B. C.: Au début des années 1980, je travaillais comme compositeur au Théâtre de Chaillot pour une production mise en scène par Antoine Vitez et je devais écrire un tango. Je n’y connaissais rien, en dehors du tango corse ou de la Cumparsita massacrée par les orchestres français. Heureusement, une actrice, Claudia Stavisky, m’a amené aux Trottoirs de Buenos-Aires, une salle dévolue à cette musique. J’ai dû écouter des grands ensembles comme celui d’Horacio Salgan et j’ai écrit un Tango qui s’appelait “On se tripote à Tripoli” – à l’époque, Kadhafi avait quelques velléités à vouloir bombarder la France. Sans ce tango, récemment enregistré par Tango Carbon, je n’aurais certainement pas rencontré Juan-José Mosalini. Quelques années plus tard, en tant que directeur du conservatoire de Gennevilliers, je l’ai invité avec le fameux trio Beytelmann-Mosalini-Caratini et nous avons eu l’idée de créer des classes tango et particulièrement de bandonéon, avec César Stroscio.
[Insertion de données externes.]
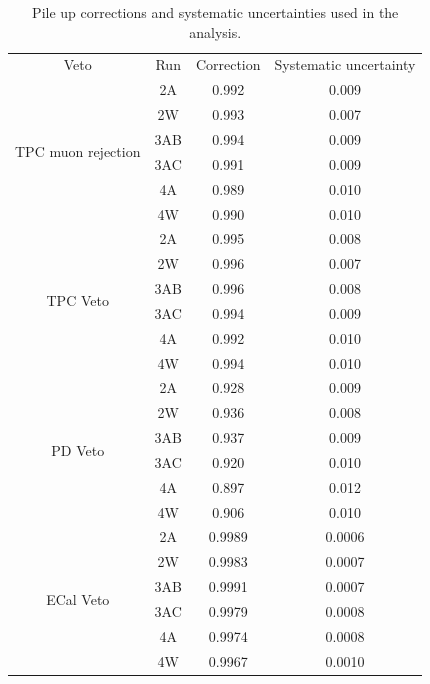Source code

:\begin{table}[ht]
  \center
  \begin{tabular}{cccc}
    \toprule
    Veto & Run & Correction & Systematic uncertainty \\
    \cmidrule(r){1-4}
    \multirow{6}{*}{\Gls{TPC} muon rejection} & 2A  & 0.992 & 0.009 \\
         & 2W  & 0.993 & 0.007 \\
         & 3AB & 0.994 & 0.009 \\
         & 3AC & 0.991 & 0.009 \\
         & 4A  & 0.989 & 0.010 \\
         & 4W  & 0.990 & 0.010 \\
    \cmidrule(r){1-4}                        
    \multirow{6}{*}{\Gls{TPC} Veto} & 2A  & 0.995 & 0.008 \\
         & 2W  & 0.996 & 0.007 \\
         & 3AB & 0.996 & 0.008 \\
         & 3AC & 0.994 & 0.009 \\
         & 4A  & 0.992 & 0.010 \\
         & 4W  & 0.994 & 0.010 \\
    \cmidrule(r){1-4}                        
    \multirow{6}{*}{\Gls{PD} Veto} & 2A  & 0.928 & 0.009 \\
         & 2W  & 0.936 & 0.008 \\
         & 3AB & 0.937 & 0.009 \\
         & 3AC & 0.920 & 0.010 \\
         & 4A  & 0.897 & 0.012 \\
         & 4W  & 0.906 & 0.010 \\
    \cmidrule(r){1-4}
    \multirow{6}{*}{\Gls{ECal} Veto} & 2A  & 0.9989 & 0.0006 \\
         & 2W  & 0.9983 & 0.0007 \\
         & 3AB & 0.9991 & 0.0007 \\
         & 3AC & 0.9979 & 0.0008 \\
         & 4A  & 0.9974 & 0.0008 \\
         & 4W  & 0.9967 & 0.0010 \\

    \bottomrule
  \end{tabular}
  \caption[Pile up corrections and systematic uncertainties used in
  the analysis]{Pile up corrections and systematic uncertainties used
    in the analysis.}
  \label{tab:pileup}
\end{table}

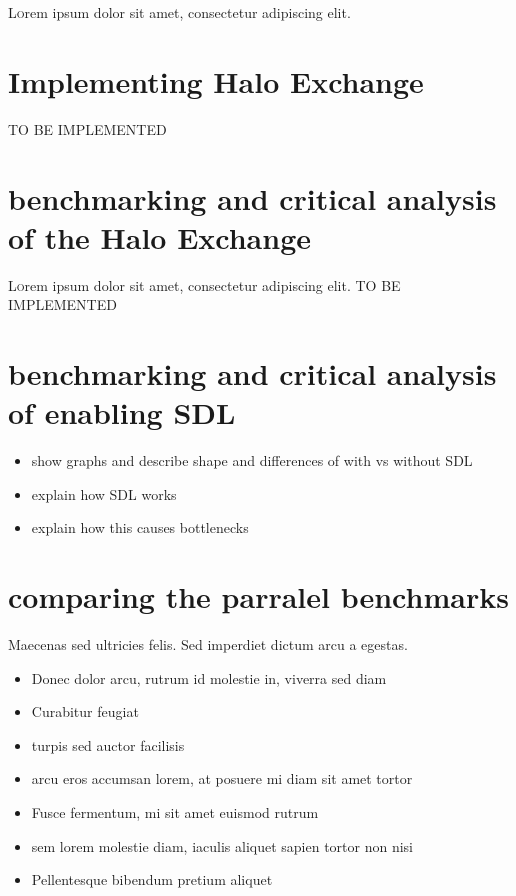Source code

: \documentclass[twoside,twocolumn]{article}
\begin{document}
\lettrine[nindent=0em,lines=3]{L} orem ipsum dolor sit amet, consectetur adipiscing elit.
\blindtext %


\section{Implementing Halo Exchange}

TO BE IMPLEMENTED

\section{benchmarking and critical analysis of the Halo Exchange}

\lettrine[nindent=0em,lines=3]{L} orem ipsum dolor sit amet, consectetur adipiscing elit.
TO BE IMPLEMENTED

\section{benchmarking and critical analysis of enabling SDL}

\begin{itemize}
  \item show graphs and describe shape and differences of with vs without SDL
  \item explain how SDL works
  \item explain how this causes bottlenecks
\end{itemize}

\section{comparing the parralel benchmarks}

Maecenas sed ultricies felis. Sed imperdiet dictum arcu a egestas. 
\begin{itemize}
\item Donec dolor arcu, rutrum id molestie in, viverra sed diam
\item Curabitur feugiat
\item turpis sed auctor facilisis
\item arcu eros accumsan lorem, at posuere mi diam sit amet tortor
\item Fusce fermentum, mi sit amet euismod rutrum
\item sem lorem molestie diam, iaculis aliquet sapien tortor non nisi
\item Pellentesque bibendum pretium aliquet
\end{itemize}
\blindtext %
\end{document}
« C’est un honneur pour nous d’avoir permis la promotion et la présence du bandonéon dans de nombreux pays. » Juan José Mosalini
« Le tango exige de connaître les racines de cette musique, on ne peut pas jouer Piazzolla sans les connaître. » Bernard Cavanna
On connaît en matière de tango les liens entre Paris et Buenos Aires. Pensez-vous que ce conservatoire est une manière de prolonger cette connexion ?
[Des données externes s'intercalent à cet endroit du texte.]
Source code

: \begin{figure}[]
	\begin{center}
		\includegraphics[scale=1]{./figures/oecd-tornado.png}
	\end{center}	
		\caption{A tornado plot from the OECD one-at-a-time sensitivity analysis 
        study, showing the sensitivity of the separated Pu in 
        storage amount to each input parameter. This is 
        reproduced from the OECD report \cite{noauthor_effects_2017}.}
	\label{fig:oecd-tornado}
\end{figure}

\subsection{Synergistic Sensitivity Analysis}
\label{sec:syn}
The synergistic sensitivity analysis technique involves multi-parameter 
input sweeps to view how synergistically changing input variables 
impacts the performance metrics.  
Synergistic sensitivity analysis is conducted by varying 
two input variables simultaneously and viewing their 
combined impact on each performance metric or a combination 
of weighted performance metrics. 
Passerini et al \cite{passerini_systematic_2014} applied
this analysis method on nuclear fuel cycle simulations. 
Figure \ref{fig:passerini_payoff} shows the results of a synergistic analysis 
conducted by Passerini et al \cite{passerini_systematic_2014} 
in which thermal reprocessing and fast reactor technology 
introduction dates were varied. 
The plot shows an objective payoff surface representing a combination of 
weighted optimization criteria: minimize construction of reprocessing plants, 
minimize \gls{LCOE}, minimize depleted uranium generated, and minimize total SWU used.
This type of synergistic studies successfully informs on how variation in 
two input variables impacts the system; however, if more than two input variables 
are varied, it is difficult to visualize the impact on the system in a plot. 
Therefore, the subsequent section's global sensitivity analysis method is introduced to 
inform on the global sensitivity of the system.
B. C.: Les Argentins connaissent notre « petite » école et savent qu’ils sont en territoire ami. Les ensembles qui sont nés ici se produisent également en Argentine, de même nous avons reçu des musiciens argentins prestigieux comme le violoniste Pablo Agri. Pour le festival nous allons d’ailleurs accueillir le guitariste Pino Enriquez qui donnera des master-classes et présentera son nouveau DVD, consacré aux différentes façons d’aborder le tango à la guitare.
Cette offre répondait-elle à une demande ?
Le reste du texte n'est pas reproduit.